- _Exercise description_: Your response should consist of the lines below, printed exactly.
BEGIN Records for the task
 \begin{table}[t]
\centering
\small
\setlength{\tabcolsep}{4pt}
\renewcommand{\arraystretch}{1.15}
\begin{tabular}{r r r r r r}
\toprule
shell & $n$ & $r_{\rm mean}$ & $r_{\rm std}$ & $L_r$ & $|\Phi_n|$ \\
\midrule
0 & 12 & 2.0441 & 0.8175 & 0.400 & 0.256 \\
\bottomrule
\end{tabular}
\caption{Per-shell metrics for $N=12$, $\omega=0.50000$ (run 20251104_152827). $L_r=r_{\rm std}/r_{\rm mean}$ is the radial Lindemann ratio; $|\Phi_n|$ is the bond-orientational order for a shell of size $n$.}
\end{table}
END Records for the task
- _Answer area_:
 \begin{table}[t]
\centering
\small
\setlength{\tabcolsep}{4pt}
\renewcommand{\arraystretch}{1.15}
\begin{tabular}{r r r r r r}
\toprule
shell & $n$ & $r_{\rm mean}$ & $r_{\rm std}$ & $L_r$ & $|\Phi_n|$ \\
\midrule
0 & 12 & 2.0441 & 0.8175 & 0.400 & 0.256 \\
\bottomrule
\end{tabular}
\caption{Per-shell metrics for $N=12$, $\omega=0.50000$ (run 20251104_152827). $L_r=r_{\rm std}/r_{\rm mean}$ is the radial Lindemann ratio; $|\Phi_n|$ is the bond-orientational order for a shell of size $n$.}
\end{table}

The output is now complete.